Starting Point: A Correctly Designed Chart of Accounts
The accounting function is fashioned around the previous two questions. Relevant, timely and accurate
information is represented in the Chart of Accounts, which serves as a road map of operations. The
chart begins with revenue and breaks it down into specific project; spec, custom, re-model, etc., and
should include change orders and custom services. The gives builders the ability to track sales
efforts and assure they are expended in the most profitable sales.
Second is Cost of Good Sold (COGS), which rises and falls with revenue. It can include in-house labor
by function subcontractors, permits, materials, office rental, temporary utilities, equipment rental,
sales commissions, etc. Third is indirect overhead. These are costs associated with the building
projects and services that must be allocated across all revenue activities, such as sales and marketing
wages, showroom and marketing expense, model expense, equipment repair, fuel and consumable supplies.
Fourth is General and Administrative (G&A). These are overhead items that occur with or without building
activity. They include bank fees, interest, lease expense, contributions, depreciation expense and office
expenses. A properly designed Chart of Accounts using reports expressed in percentages and dollars to
measure results enables the builder to quickly identify any areas that are not performing up to stands
and to allocate overheard correctly in the pricing process.
Establishing a pre-determined profit requires careful analysis of the company’s revenue streams, COGS and
overhead expense. These numbers form the basis for a financial roadmap that dictates direction and pace
with benchmarks to be followed. With profit budgeted into the process, the business owner can make continual
and incremental adjustments to operations and track profitability.
Profitable Work or Just Busywork?
Customers who demand difficult project schedules or unreasonable pricing structures, or embarking on a
project to "cover some overhead" consumes capacity, limiting the ability to work on projects for customers
who are willing to pay a fair price for quality and service. Accepting marginal or unprofitable projects
simply for revenue’s sake strains not only capacity but working capital as well, thereby creating a cash
flow shortage. Eventually, the company is compelled to extend vendor payments, increase its line of credit
or secure expensive bridge loans. With building capacity tied up in unprofitable projects, there is no
opportunity to take on profitable ones. The company literally "grows itself out of business" in an ever-
increasing downward spiral.
The solution is to understand the project’s true cost, accurately apply overhead and establish a profitable
price point or bid and motivate salespeople to sell profitable projects through a compensation program that
pays higher commissions for sales with the healthiest gross margin while providing little or no reward for
sales that do no meet certain minimum standards.

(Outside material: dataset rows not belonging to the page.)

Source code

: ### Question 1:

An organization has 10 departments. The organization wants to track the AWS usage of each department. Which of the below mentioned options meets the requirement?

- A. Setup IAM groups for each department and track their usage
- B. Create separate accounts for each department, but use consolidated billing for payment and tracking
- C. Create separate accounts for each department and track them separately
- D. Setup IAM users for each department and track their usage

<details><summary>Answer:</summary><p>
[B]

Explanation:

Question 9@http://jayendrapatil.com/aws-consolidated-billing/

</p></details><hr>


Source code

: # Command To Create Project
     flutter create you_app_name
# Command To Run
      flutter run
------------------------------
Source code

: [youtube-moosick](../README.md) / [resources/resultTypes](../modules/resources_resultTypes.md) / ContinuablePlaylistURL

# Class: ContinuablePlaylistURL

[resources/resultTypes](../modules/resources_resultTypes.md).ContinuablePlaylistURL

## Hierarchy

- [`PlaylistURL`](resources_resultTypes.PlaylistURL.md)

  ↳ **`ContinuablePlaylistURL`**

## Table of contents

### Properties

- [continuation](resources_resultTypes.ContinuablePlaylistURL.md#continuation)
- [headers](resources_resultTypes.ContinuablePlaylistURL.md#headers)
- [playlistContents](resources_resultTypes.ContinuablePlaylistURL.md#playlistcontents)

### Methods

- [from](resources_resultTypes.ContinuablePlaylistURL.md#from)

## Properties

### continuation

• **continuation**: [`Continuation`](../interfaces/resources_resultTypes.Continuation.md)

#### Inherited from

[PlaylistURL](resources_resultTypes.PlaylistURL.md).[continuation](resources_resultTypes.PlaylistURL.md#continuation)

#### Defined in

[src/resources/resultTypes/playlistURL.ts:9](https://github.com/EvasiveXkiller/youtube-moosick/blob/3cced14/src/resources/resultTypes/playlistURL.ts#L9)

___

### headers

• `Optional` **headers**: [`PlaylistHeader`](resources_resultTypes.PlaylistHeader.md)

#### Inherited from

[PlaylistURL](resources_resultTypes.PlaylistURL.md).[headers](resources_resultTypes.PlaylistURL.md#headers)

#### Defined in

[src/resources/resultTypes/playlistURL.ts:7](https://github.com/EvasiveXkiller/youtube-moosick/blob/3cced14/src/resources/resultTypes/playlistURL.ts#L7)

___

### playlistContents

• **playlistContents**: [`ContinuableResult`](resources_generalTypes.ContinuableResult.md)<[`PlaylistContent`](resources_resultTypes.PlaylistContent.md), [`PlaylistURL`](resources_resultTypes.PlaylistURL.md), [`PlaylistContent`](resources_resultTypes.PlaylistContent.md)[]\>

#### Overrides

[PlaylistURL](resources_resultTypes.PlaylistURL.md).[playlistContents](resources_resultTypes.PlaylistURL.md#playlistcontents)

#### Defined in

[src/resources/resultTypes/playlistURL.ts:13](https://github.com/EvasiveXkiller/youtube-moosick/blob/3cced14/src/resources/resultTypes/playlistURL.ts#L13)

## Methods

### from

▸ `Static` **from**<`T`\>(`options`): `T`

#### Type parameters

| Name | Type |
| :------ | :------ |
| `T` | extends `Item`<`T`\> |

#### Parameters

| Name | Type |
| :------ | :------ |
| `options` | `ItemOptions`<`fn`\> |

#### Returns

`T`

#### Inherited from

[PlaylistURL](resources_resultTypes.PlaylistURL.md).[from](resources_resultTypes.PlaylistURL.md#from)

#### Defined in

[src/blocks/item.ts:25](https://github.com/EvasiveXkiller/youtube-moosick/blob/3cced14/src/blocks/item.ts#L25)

Holding employees accountable is often an elusive endeavor. First, all employees need to clearly understand
exactly what is expected of them and when. In addition, profit-based incentives applied to the factors that
employees can control are the best way to ensure that profitable activities are carried out. Simplicity is
the key. When all employees clearly understand how and why their actions and those of others around them
have a direct positive or negative effect on their bonus pay, they become more accountable. Shared
responsibility is the motto.
Second, the shared reward is dispersed based upon each employee’s position within the company (e.g., a manager
with 10 years’ tenure takes a larger share than a six-month worker). Finally, incentives, measured both positive
and negative, should be paid frequently enough to maintain morale yet not so frequently as to cause undue
administrative strain. However, if incentives extend too far into the future, the excitement and momentum wear
off.
Simple Secrets of Success
When business owners have a game plan and controls in place that tell them what they need to know when they
need to know it, they can change the course as needed without interrupting the forward momentum. The pieces
of a winning game are a clear understanding of the difference between profitable and unprofitable projects,
a correctly designed accounting system, clearly defined work performance requirements, and employees who are
motivated to take ownership of their work. That’s the way to fulfill promises to customers and propel the
business to a whole new level of success.